|Lim Dong-hyek. (Credia)|
Lim Dong-hyek was called a “prodigy pianist” in his teen years, an “idol star in classical music” and a “Chopin specialist” in his 20s. He wouldn’t have chosen any of these labels, if he’d had a choice.
Now turning 30, Lim wants to show his true colors as a pianist, nothing more and nothing less.
“People tend to think of me as a poser who boasts flamboyant techniques and transcription skills, but I am not,” he said in a telephone interview Tuesday from New York.
“I like to play pieces that are expressive and emotionally deep ― a byproduct of studying 10 years in Russia. But technique is not what I am into,” he said.
With a boyish look and slender physique on top of an impressive tally of international accolades, the pianist has been hailed here as an icon of classical music. He has the cult following of a rock star, too.
But Lim has mixed feelings about his early success. He often feels that his image speaks louder than his piano playing.
“It may sound too abstract, but I want to be judged by my music.”
Preparing for an upcoming recital tour of South Korea ― Lim has been playing in his home country every two years since his solo debut in 2004 ― he is toiling over the masterpieces of Beethoven and Schubert.

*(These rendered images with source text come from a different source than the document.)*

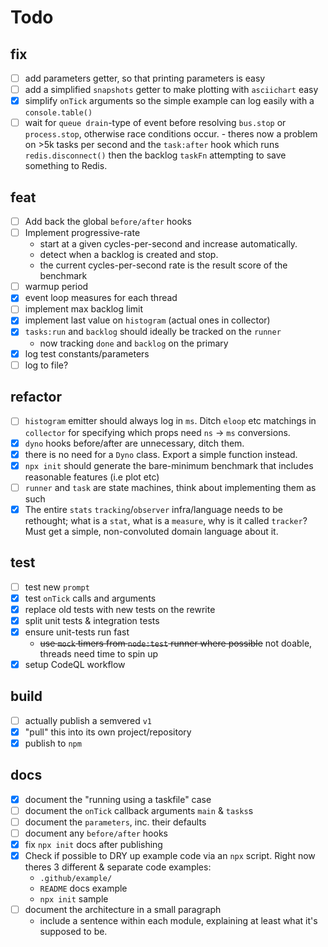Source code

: # Todo

## fix

- [ ] add parameters getter, so that printing parameters is easy
- [ ] add a simplified `snapshots` getter to make plotting with `asciichart` 
      easy
- [x] simplify `onTick` arguments so the simple example can log easily 
      with a `console.table()`
- [ ] wait for `queue drain`-type of event before resolving `bus.stop` or 
      `process.stop`, otherwise race conditions occur.
      - theres now a problem on >5k tasks per second and the `task:after` 
        hook which runs `redis.disconnect()` then the backlog `taskFn` 
        attempting to save something to Redis.

## feat 

- [ ] Add back the global `before/after` hooks
- [ ] Implement progressive-rate
  - start at a given cycles-per-second and increase automatically. 
  - detect when a backlog is created and stop.
  - the current cycles-per-second rate is the result score of the benchmark
- [ ] warmup period
- [x] event loop measures for each thread
- [ ] implement max backlog limit
- [x] implement last value on `histogram` (actual ones in collector)
- [x] `tasks:run` and `backlog` should ideally be tracked on the `runner`
  - now tracking `done` and `backlog` on the primary
- [x] log test constants/parameters
- [ ] log to file?

## refactor 

- [ ] `histogram` emitter should always log in `ms`. 
      Ditch `eloop` etc matchings in `collector` for specifying which props 
      need `ns` -> `ms` conversions.
- [x] `dyno` hooks before/after are unnecessary, ditch them.
- [x] there is no need for a `Dyno` class. Export a simple function instead.
- [x] `npx init` should generate the bare-minimum benchmark that includes 
      reasonable features (i.e plot etc)
- [ ] `runner` and `task` are state machines, think about implementing them
      as such
- [x] The entire `stats` `tracking`/`observer` infra/language needs to be 
      rethought; what is a `stat`, what is a `measure`, why is it called 
      `tracker`?  Must get a simple, non-convoluted domain language about it.

## test

- [ ] test new `prompt`
- [x] test `onTick` calls and arguments
- [x] replace old tests with new tests on the rewrite
- [x] split unit tests & integration tests
- [x] ensure unit-tests run fast
  - ~~use `mock` timers from `node:test` runner where possible~~
  not doable, threads need time to spin up
- [x] setup CodeQL workflow

## build

- [ ] actually publish a semvered `v1`
- [x] "pull" this into its own project/repository
- [x] publish to `npm`

## docs

- [x] document the "running using a taskfile" case
- [ ] document the `onTick` callback arguments `main` & `tasks`s
- [ ] document the `parameters`, inc. their defaults
- [ ] document any `before/after` hooks
- [x] fix `npx init` docs after publishing
- [x] Check if possible to DRY up example code via an `npx` script. 
  Right now theres 3 different & separate code examples:
  - `.github/example/` 
  - `README` docs example 
  - `npx init` sample
- [ ] document the architecture in a small paragraph
    - include a sentence within each module, explaining at least what 
      it's supposed to be.
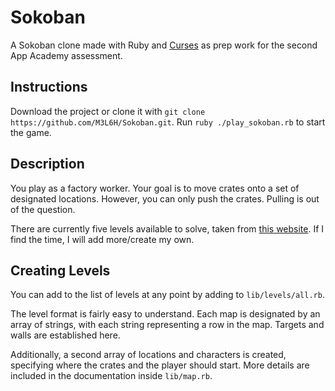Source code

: # Sokoban

A Sokoban clone made with Ruby and [Curses](https://github.com/ruby/curses) as
prep work for the second App Academy assessment.

## Instructions

Download the project or clone it with
`git clone https://github.com/M3L6H/Sokoban.git`. Run
`ruby ./play_sokoban.rb` to start the game.

## Description

You play as a factory worker. Your goal is to move crates onto a set of
designated locations. However, you can only push the crates. Pulling is out of
the question.

There are currently five levels available to solve, taken from
[this website](https://www.mathsisfun.com/games/sokoban.html). If I find the
time, I will add more/create my own.

## Creating Levels

You can add to the list of levels at any point by adding to
`lib/levels/all.rb`.

The level format is fairly easy to understand. Each map is
designated by an array of strings, with each string representing a row in the
map. Targets and walls are established here.

Additionally, a second array of locations and characters is created, specifying
where the crates and the player should start. More details are included in the
documentation inside `lib/map.rb`.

The program is a departure from his past repertoires, which have typically featured romantic and exuberant works by composers such as Chopin, Prokofiev and Ravel.
“I feel a growing urge these days to test myself,” he explained. “It’s about finding a balance and becoming an all-around player.”
Beethoven, in particular, is a challenge.
“If I spend, let’s say, 200 hours practicing Schubert to reach the level I am satisfied with for the stage, Beethoven is, for me, a 2,000-hour effort,” he said.
It is not because Beethoven is particularly difficult for him to play, but because of the stage fright he constantly struggles with.
“I fear that I might just mess up on stage” the great pieces which should be played in a more restrained and cogent way. He has a very strict standard when it comes to playing Beethoven, he added.
“But I can’t go on playing only what I am good at.”
Trying a new repertoire and building his capacity as a pianist is going to be a long journey ― challenging but rewarding. “I don’t know whether it will take 10 years or 20 years. But I will always try, always question myself along the way,” he said.
In the upcoming recital, Lim will present a full program that includes Debussy’s “Claire de Lune” from the “Suite Bergamasque”; Bach’s Toccata, Adagio and Fugue in C Major, BWV 564; Beethoven’s Piano Sonata No. 4 (“Moonlight”); and Schubert’s Piano Sonata No. 20 in A major, D. 959.
He will perform in Jeonju on Feb. 11; Nowon on Feb. 14; Yangsan on Feb. 15; Seoul on Feb. 18; Gwacheon on Feb. 20; Gimhae on Feb. 21; Chuncheon on Feb. 22 and Gwangju on Feb. 23.